Nell’Atlantico, Fecia mandò a picco circa 100.000 tonnellate di naviglio nemico raggiungendo il primato: mercantili, incrociatori, motonavi, piroscafi inglesi, americani, norvegesi, ma ogni volta avvertiva in anticipo gli equipaggi delle navi nemiche in modo che potessero salvarsi. Quando la stampa Usa dileggiò la Marina italiana, sostenendo che nessuna nostra nave avrebbe osato avvicinarsi alle coste americane, per tutta risposta Fecia di Cossato silurò un paio di navi proprio nelle acque statunitensi, sventolando il Tricolore davanti ai naufraghi sulle scialuppe e raccomandando loro di riferire cosa aveva saputo fare la Regia Marina. Non solo navi: con la mitragliera di bordo abbatté persino un quadrimotore inglese che aveva deciso di dargli la caccia. L’ 8 settembre fu per lui un dramma: ora avrebbe dovuto affondare le navi di quello stesso paese che lo aveva onorato con la Croce di Ferro di prima e seconda classe. Per quanto passare al nemico ripugnasse alla sua etica militare, aveva giurato fedeltà al Re e obbedì senza batter ciglio. Furono sette le unità tedesche che, al comando della torpediniera Aliseo, Fecia di Cossato affondò a cannonate dopo aspro combattimento.

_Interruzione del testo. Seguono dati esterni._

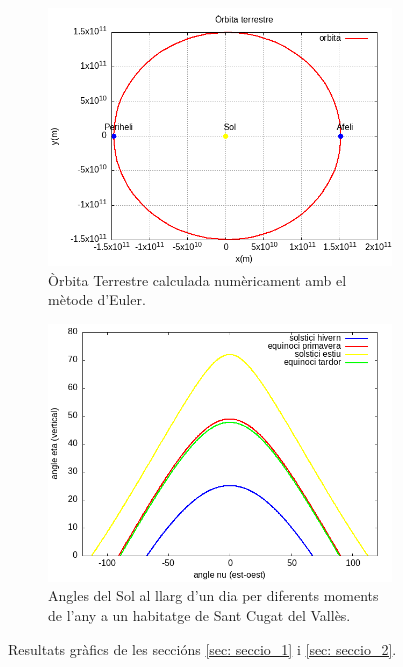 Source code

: \documentclass[11pt]{article}
\begin{document}
\begin{figure}[H]
    \centering
    \begin{subfigure}{0.4\textwidth}
        \centering
        \includegraphics[width=\textwidth]{orbita.png}
        \caption{Òrbita Terrestre calculada numèricament amb el mètode d'Euler.}
        \label{fig: orb_terra}
    \end{subfigure}
    \hspace{0.1\textwidth}
    \begin{subfigure}{0.4\textwidth}
        \centering
        \includegraphics[width=\textwidth]{equinocis.png}
        \caption{Angles del Sol al llarg d'un dia per diferents moments de l'any a un habitatge de Sant Cugat del Vallès.}
        \label{fig: solsticis}
    \end{subfigure}
\caption{Resultats gràfics de les seccións \ref{sec: seccio_1} i \ref{sec: seccio_2}.}
\end{figure}
\end{document}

Nel giugno del ’44 cambia il governo: Badoglio lascia il posto a Ivanoe Bonomi, ma a questo punto il comandante cala l’ancora: il nuovo governo non ha giurato fedeltà al Re e lui non lo riconosce. Chiede così di essere esonerato dal comando. Viene messo agli arresti, poi, temendo insurrezioni da parte degli equipaggi, i superiori lo allontanano a Napoli. Per l’eroe, Medaglia d’Oro al Valor Militare, tutto è crollato: la Patria, la Marina, la Monarchia. Due mesi dopo, il 27 agosto del ’44, dopo aver tentato invano di essere ricevuto dal principe Umberto e nell’impossibilità di raggiungere la propria famiglia, si spara lasciando parole pesanti come macigni: “Carissima Mamma, da nove mesi ho molto pensato alla tristissima posizione morale in cui mi trovo, in seguito alla resa ignominiosa della Marina, a cui mi sono rassegnato solo perché ci é stata presentata come un ordine del re. Tu conosci cosa succede ora in Italia e capisci come siamo stati indegnamente traditi e ci troviamo ad aver commesso un gesto ignobile senza alcun risultato. Da questa constatazione me ne è venuta una profonda amarezza, un disgusto per chi ci circonda e, quello che più conta, un profondo disprezzo per me stesso. Spero, mamma, che mi capirai e che anche nell'immenso dolore che ti darà la notizia della mia fine ingloriosa, saprai capire la nobiltà dei motivi che mi hanno guidato”.